| Collected data |
[Start of section]

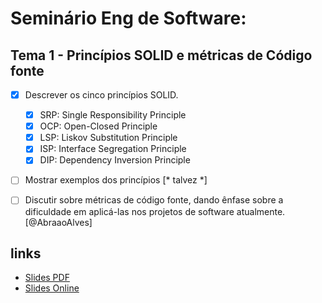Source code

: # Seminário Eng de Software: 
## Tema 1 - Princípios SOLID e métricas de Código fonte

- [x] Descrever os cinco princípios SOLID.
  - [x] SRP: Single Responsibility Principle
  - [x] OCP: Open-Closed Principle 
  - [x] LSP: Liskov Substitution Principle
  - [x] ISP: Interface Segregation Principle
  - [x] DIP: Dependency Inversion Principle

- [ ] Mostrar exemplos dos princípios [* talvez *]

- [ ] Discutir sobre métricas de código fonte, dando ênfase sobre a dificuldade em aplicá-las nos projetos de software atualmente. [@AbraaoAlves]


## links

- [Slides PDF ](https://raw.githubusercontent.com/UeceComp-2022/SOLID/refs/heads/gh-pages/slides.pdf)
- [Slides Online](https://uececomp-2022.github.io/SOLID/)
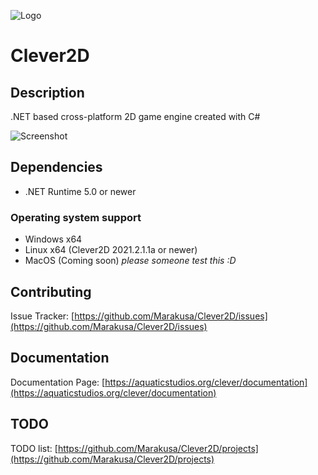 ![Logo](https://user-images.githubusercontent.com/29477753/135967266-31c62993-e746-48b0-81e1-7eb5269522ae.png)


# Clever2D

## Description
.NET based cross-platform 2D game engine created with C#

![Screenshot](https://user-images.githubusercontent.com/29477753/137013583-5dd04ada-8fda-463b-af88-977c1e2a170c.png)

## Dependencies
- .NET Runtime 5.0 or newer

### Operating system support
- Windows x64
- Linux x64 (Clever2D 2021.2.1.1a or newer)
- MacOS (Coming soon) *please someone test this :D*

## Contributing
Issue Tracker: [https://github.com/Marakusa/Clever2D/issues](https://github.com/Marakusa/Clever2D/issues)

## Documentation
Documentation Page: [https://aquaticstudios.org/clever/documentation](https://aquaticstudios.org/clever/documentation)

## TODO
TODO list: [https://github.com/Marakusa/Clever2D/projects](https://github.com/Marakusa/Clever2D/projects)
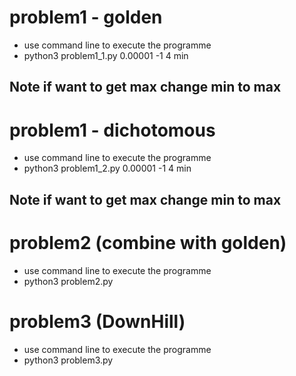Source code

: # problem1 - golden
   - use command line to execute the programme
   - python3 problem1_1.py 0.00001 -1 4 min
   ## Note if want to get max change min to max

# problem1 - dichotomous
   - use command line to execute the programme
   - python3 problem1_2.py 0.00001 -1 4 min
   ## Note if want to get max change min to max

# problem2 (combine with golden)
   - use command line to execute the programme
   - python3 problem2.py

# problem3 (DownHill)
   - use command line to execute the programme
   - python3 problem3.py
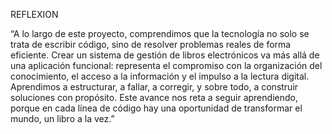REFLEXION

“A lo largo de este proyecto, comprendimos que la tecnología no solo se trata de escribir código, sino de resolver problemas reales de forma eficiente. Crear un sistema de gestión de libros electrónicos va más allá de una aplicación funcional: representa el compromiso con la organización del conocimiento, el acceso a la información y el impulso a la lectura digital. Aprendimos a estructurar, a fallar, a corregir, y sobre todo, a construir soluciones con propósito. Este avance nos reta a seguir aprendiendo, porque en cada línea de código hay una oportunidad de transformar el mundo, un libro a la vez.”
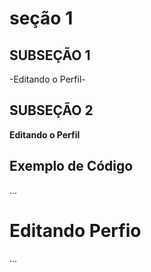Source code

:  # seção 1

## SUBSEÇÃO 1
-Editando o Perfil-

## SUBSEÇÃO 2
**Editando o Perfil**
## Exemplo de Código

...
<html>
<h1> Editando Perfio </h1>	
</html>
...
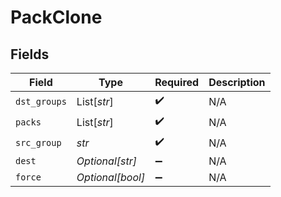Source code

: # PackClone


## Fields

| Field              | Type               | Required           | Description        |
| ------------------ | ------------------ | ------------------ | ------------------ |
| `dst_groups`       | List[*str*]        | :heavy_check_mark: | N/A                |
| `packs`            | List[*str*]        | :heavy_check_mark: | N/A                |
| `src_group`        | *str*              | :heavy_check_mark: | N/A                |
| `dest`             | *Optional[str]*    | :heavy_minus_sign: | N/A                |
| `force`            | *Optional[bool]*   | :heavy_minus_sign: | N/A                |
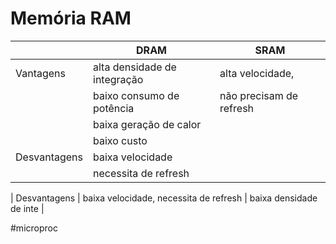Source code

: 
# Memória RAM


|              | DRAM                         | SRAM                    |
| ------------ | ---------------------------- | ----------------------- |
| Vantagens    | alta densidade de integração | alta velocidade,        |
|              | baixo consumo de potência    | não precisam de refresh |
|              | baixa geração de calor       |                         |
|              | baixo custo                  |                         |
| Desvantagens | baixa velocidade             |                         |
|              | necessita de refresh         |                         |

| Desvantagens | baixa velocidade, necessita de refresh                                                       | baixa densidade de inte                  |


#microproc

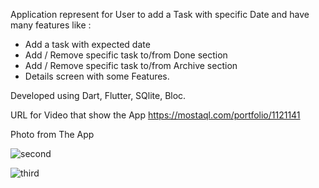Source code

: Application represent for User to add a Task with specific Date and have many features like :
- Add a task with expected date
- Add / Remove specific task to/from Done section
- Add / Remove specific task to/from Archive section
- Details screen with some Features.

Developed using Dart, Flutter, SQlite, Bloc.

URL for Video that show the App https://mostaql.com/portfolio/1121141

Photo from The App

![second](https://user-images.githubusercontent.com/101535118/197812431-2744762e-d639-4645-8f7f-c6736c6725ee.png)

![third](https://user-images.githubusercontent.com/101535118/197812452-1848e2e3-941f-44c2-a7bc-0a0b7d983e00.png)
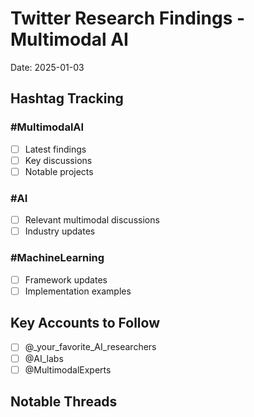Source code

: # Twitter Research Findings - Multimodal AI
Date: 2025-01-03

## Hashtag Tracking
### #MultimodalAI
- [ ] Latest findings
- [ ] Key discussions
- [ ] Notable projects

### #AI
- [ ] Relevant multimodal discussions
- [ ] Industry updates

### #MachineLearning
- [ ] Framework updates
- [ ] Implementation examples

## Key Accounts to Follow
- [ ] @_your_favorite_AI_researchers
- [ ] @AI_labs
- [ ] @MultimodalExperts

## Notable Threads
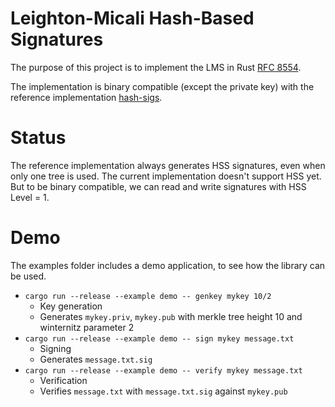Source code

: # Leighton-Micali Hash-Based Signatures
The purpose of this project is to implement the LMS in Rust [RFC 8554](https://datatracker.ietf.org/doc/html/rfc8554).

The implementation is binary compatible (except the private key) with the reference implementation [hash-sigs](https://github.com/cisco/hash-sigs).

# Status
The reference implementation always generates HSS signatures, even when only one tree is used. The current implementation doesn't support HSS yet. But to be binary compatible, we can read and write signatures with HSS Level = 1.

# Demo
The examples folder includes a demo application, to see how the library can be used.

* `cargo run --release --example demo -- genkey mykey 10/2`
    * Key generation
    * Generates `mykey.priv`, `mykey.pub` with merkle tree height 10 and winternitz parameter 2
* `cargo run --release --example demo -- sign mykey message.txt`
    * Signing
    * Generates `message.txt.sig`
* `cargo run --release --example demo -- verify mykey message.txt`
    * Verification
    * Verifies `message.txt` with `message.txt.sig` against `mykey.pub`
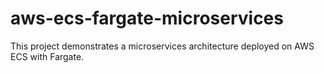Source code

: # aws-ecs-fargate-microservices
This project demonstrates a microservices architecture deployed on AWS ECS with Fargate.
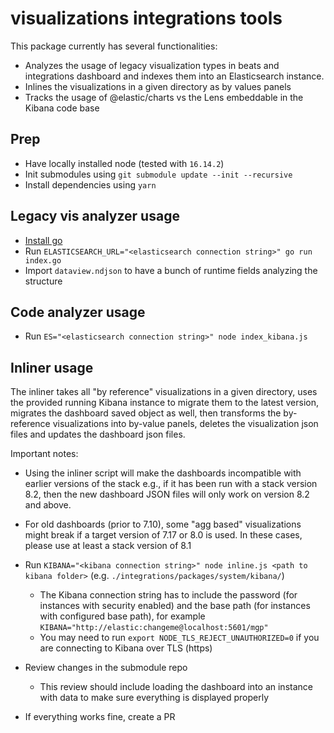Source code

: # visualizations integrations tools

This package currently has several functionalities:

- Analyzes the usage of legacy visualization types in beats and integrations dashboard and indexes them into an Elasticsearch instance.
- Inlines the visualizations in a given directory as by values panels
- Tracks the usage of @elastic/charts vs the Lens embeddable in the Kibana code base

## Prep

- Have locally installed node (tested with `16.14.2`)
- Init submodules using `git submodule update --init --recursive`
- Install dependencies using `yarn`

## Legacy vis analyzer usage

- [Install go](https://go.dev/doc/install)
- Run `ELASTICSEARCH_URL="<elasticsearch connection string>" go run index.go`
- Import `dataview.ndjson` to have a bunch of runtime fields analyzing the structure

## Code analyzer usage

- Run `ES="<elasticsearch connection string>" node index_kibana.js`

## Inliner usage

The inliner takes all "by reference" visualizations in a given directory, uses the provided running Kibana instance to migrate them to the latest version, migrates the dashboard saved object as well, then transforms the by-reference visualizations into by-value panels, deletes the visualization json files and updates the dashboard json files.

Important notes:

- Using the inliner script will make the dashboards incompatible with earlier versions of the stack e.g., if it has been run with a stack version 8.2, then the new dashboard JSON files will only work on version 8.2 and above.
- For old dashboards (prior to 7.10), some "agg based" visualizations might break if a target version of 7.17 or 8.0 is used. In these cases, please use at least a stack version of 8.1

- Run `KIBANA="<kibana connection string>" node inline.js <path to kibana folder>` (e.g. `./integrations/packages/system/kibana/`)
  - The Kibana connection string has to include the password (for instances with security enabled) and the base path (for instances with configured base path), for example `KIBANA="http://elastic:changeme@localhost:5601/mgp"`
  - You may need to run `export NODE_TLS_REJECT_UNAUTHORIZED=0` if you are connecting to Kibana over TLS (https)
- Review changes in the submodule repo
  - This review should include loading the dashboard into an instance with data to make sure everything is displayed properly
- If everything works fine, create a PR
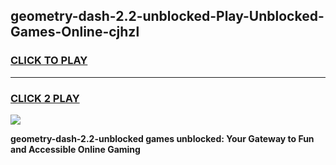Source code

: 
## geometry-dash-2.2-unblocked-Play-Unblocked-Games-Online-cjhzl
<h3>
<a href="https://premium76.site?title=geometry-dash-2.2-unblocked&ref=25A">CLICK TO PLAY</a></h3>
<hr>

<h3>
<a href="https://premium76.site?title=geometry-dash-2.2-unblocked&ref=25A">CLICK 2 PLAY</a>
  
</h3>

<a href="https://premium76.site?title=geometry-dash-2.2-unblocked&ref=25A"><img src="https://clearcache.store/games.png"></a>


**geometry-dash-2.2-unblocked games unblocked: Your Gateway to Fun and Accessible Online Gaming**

[End of section]
[Start of section]

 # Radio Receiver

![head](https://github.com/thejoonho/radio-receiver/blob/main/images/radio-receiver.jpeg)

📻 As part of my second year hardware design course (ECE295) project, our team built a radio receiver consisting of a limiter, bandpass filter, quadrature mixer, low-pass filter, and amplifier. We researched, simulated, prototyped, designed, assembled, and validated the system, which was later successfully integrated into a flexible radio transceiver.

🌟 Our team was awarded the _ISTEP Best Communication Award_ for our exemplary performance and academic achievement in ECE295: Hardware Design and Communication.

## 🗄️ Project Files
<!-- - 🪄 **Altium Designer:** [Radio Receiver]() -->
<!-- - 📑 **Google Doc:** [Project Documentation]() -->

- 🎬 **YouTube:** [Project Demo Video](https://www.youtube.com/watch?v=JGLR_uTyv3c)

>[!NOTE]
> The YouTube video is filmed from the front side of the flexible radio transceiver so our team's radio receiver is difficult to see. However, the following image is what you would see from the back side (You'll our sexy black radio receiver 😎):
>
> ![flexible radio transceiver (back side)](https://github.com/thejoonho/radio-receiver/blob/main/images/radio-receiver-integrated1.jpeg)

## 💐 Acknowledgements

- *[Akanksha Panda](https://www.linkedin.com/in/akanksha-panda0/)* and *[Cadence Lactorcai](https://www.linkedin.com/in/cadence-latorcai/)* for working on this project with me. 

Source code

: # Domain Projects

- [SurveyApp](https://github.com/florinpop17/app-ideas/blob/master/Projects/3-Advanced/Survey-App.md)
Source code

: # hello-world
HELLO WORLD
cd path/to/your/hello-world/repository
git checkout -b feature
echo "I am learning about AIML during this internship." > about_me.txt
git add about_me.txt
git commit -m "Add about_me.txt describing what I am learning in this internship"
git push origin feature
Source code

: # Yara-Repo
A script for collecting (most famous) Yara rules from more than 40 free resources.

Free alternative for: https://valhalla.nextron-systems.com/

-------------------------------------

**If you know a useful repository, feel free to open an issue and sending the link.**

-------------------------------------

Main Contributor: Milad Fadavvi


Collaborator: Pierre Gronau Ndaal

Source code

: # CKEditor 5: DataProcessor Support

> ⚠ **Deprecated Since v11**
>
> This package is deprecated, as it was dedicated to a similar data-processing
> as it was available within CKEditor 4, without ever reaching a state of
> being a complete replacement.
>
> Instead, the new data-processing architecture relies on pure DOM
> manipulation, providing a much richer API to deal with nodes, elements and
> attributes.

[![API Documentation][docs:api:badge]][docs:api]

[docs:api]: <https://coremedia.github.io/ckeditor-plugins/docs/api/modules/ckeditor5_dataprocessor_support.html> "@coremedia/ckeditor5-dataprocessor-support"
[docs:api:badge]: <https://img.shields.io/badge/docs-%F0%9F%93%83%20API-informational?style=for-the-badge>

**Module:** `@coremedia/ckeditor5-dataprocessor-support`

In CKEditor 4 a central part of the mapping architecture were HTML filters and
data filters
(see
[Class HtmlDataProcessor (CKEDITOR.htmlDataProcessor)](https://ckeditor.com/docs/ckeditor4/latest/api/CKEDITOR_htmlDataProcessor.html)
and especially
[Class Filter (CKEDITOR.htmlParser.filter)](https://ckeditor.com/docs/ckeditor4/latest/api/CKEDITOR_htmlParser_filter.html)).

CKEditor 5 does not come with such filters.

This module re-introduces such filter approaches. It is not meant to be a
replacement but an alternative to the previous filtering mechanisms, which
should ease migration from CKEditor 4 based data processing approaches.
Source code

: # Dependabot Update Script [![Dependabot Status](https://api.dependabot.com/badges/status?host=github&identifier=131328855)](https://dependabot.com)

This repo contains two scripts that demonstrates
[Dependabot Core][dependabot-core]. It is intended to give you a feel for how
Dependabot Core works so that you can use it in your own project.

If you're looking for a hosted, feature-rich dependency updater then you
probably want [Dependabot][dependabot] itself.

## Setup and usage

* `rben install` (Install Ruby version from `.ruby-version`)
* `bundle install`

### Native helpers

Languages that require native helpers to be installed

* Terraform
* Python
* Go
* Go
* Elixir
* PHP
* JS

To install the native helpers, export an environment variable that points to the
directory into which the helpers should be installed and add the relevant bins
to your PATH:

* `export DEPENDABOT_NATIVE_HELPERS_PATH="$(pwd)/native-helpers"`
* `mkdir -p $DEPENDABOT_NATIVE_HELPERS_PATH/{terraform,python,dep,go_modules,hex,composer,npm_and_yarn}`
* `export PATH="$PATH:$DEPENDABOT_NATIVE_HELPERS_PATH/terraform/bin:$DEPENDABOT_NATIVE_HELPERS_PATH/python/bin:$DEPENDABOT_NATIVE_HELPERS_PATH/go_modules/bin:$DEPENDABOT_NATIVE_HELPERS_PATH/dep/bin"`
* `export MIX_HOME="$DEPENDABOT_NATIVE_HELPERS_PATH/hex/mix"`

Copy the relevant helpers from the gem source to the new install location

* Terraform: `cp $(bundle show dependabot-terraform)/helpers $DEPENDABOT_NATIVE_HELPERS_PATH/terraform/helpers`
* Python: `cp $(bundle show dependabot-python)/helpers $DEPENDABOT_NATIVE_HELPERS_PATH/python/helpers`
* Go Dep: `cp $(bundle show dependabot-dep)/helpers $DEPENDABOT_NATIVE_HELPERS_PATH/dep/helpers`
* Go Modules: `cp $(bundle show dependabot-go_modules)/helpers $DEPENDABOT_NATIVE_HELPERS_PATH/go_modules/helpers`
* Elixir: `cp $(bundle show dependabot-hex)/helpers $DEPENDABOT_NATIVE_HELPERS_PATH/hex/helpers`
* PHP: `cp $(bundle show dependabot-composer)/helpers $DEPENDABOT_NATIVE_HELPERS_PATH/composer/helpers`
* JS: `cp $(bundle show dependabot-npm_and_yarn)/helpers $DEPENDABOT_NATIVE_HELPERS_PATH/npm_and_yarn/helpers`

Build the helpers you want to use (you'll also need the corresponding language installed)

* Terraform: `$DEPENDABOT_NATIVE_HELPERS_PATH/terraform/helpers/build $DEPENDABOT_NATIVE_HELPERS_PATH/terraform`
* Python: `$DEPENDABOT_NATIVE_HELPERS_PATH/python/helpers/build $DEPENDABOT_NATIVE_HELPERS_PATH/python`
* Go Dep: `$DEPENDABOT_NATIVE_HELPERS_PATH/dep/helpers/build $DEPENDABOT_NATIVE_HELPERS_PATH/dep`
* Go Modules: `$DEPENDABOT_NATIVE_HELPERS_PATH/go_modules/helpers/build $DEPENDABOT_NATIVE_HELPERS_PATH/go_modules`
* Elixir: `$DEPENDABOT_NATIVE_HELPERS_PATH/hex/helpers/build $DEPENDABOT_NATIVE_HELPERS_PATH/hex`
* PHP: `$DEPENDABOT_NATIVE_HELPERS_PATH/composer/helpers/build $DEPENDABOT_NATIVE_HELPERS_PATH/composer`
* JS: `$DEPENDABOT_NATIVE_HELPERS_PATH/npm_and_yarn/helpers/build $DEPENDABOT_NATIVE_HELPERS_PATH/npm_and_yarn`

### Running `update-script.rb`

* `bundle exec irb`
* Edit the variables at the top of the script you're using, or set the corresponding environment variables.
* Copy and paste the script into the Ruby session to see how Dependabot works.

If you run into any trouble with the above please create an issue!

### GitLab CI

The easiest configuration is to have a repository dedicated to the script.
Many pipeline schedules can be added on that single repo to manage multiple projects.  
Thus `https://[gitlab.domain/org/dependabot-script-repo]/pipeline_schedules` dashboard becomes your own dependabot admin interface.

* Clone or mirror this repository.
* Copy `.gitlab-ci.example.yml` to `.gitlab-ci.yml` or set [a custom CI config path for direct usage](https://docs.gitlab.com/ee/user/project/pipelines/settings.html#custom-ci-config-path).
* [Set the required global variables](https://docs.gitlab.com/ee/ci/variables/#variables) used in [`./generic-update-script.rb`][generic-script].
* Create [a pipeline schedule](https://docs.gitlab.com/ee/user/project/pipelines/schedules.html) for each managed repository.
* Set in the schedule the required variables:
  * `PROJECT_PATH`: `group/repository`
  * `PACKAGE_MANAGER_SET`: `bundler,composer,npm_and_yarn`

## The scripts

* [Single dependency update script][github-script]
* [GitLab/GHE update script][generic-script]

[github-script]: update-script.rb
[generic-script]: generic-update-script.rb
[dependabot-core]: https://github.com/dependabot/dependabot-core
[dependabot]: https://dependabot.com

[End of section]

| WHAT IS EXPECTED |
Within the entries, find all lines holding "Editando" and copy each one.

| TASK RESPONSE |
-Editando o Perfil-
**Editando o Perfil**
<h1> Editando Perfio </h1>	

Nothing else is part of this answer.